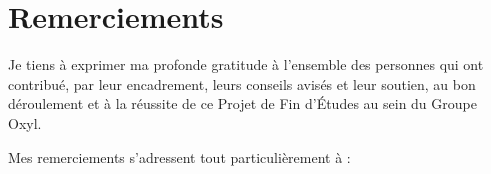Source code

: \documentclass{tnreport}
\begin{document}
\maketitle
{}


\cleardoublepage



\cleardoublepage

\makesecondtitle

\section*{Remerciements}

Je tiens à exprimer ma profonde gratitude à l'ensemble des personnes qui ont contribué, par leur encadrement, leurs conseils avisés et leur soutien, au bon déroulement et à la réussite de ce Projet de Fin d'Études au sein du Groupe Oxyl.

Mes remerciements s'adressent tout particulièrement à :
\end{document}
==============================
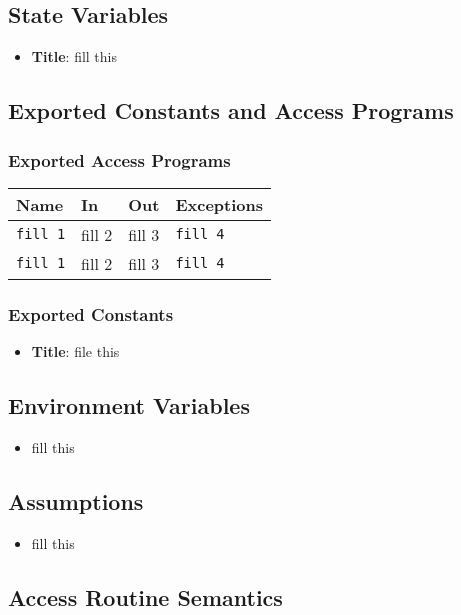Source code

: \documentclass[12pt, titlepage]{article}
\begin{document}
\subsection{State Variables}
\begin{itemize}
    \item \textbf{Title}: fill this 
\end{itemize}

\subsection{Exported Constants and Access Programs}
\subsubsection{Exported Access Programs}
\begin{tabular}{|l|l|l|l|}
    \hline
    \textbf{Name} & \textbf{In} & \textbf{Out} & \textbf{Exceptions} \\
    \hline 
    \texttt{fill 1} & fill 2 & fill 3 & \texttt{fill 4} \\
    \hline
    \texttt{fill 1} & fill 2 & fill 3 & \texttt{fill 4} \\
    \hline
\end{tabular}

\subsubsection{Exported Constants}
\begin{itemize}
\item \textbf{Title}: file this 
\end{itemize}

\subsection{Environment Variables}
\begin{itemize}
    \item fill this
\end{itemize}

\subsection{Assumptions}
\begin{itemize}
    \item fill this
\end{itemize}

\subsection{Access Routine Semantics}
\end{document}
==============================
#### [Your instructions]
Only lines holding the string "documentclass" are wanted; gather each one from the entries above.

#### [Answer section]
: \documentclass{tnreport}
: \documentclass[12pt, titlepage]{article}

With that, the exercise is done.